Document images with source code
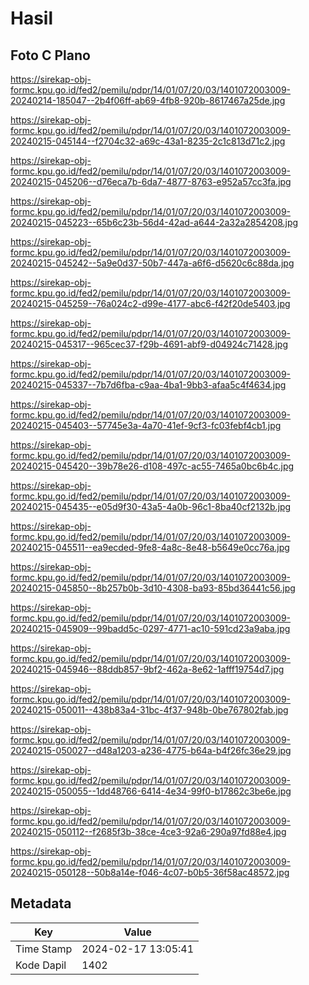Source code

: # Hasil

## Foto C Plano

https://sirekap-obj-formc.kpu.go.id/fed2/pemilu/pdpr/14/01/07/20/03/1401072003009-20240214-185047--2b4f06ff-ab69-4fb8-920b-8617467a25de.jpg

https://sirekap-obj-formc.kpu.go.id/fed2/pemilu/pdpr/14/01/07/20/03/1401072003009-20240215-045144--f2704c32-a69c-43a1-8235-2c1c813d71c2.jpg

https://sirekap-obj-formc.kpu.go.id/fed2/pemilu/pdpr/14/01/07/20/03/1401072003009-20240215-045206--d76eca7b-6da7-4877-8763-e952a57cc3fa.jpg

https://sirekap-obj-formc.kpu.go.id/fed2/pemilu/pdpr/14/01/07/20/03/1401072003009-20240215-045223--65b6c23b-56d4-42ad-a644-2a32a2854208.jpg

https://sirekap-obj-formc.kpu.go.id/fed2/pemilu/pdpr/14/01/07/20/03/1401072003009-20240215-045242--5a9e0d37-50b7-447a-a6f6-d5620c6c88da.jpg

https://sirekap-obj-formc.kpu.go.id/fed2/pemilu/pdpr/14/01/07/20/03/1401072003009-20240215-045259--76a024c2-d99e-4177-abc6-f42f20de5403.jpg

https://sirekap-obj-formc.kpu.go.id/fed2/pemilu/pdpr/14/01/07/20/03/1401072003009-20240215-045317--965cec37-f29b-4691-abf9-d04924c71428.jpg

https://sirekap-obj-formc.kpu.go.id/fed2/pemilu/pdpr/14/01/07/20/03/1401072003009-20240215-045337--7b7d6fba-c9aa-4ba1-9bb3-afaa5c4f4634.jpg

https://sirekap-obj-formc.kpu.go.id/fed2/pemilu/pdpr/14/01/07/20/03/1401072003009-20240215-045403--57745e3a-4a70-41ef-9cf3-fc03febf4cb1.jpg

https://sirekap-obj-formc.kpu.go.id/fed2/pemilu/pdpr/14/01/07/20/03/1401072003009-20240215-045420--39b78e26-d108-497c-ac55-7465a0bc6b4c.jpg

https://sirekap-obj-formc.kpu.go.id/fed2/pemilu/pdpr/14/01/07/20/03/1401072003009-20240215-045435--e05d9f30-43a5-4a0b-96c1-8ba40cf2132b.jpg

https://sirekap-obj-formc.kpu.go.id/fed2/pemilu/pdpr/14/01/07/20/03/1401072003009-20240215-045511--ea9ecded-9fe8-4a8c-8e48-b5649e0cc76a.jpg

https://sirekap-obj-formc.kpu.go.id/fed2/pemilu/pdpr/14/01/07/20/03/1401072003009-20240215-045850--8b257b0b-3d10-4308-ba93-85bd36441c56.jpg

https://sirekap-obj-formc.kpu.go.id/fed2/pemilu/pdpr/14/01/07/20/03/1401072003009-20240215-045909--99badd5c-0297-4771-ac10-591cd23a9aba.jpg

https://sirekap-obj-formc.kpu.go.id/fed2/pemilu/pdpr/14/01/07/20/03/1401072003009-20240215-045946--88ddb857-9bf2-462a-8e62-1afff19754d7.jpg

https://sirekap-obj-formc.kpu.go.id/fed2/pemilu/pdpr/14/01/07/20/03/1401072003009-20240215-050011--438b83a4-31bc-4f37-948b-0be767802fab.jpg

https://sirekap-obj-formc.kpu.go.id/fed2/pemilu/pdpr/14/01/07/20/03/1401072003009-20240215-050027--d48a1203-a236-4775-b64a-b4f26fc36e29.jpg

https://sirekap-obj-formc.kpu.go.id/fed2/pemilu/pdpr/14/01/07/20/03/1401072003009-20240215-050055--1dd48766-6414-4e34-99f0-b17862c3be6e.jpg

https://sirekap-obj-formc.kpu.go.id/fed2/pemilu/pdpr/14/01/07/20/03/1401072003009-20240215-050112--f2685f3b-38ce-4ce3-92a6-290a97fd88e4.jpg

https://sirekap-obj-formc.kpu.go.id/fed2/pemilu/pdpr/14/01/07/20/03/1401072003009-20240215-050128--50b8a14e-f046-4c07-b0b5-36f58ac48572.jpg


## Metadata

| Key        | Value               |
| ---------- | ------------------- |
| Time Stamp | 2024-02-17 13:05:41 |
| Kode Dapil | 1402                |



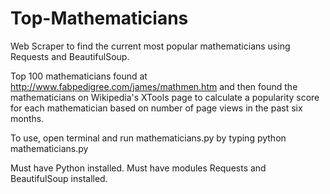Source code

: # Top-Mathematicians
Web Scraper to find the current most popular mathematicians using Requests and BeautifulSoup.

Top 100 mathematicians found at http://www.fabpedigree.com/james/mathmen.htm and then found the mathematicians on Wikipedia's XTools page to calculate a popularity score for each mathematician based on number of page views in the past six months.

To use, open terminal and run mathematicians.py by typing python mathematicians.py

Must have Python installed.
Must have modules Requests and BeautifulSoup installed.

WHAT TO WORK ON:
Find each line in the records that contains the string "BeautifulSoup", then say how many there are and nothing else.

TASK OUTPUT:
2